Classification The algorithm used to assign the sentiment label to test examples is a slight modification of the k-NN algorithm.

Dataset

The dataset consists of 475 million public tweets from May 2009 to Jan 2010. All non-English characters are removed, and url links, hashtags and references have been replaced by URL/REF/TAG words. The content hashtags are treated as labels for the classification task. The sentiment labels are either hashtag-based or smiley-based.

Hash-tag based labels - The frequent tags over the entire dataset were calculated and two human judges labeled them into five 

different categories. 1. strong sentiment, 2. most likely sentiment, 3. context-dependent sentiment, 4. focused sentiment and 5. no sentiment. The following table shows the annotation result.

Smiley based labels - Amazon Mechnanical Turk (AMT) is used to obtian the list of commonly and unambiguous ASCII smileys.  

50 hash-tag based of category strong sentiment and most likely sentiment along with 15 smiley based labels are considered as labels for the classification task.

Evaluation

  • Evaluation using cross-validation

The sentiment classification is evaluated using 10-fold cross-validation over the training set. The performance of the algorithm was tested under different feature settings.

    • Multi-class classification

There are 51 hashtag-based and 16 smiley based labels. The evaluation metric is the average f-score for 10-fold cross validation. The f-score for the random baseline is 0.02. The result is shown in the following table. The result is significantly better than the random baseline.

    • Binary classification

The labels are 1 if the sentence contains a particular label or 0 if the sentence does not bear any sentiment. For each of the 50 hashtag-based and 15 smiley-based labels, the binary classification is performed. The result is as shown in the following table. The results show that binary classification is better than the multi-class classification with a high precision value.

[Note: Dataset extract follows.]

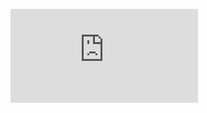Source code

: ![preview](https://github.com/xnejed07/PhysioCrate/blob/master/help/PhysioCrate_SignalPlant_toolbox.pdf)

  • Evaluation with human judges

Amazon Mechanical Turk (AMT) services was used to evaluate the performance of the classifier on test data. Te evaluation was considered correct if one of the tags selected by a human judge for a sentence was one of the 5 tags predicted by the algorithm. Th ecorrelation score for this task was \kappa = 0.41.

Observations

  • This work presents a supervised classification framework for which utilizes Twitter hashtags and smileys as proxies for different sentiment types as labels. It contributes to avoiding the need for labor intensive manual annotation, allowing identification and classification of diverse sentiment types of short texts.
  • Binary classification of sentiments yields better results than multi-class classification.
  • Punctuation, word and pattern features contributes more towards classification performance, as compared to a small marginal boost provided by the the n-gram features. Pattern features provides better performance as compared to the combined effect of the rest of the features.
  • Explored inter-sentiment overlap and dependency by two simple techniques of tag occurrence and feature overlap.

Study Plan

K-Nearest Neighbours Multi-class classification

Related Work

A similar work on extracting sentiment types on blogs was carried by McDonal et al (2007). The automated pattern based approach for extracting sentiments is based on Davidov and Rappoport (2006) and Davidov and Rappoport (2008).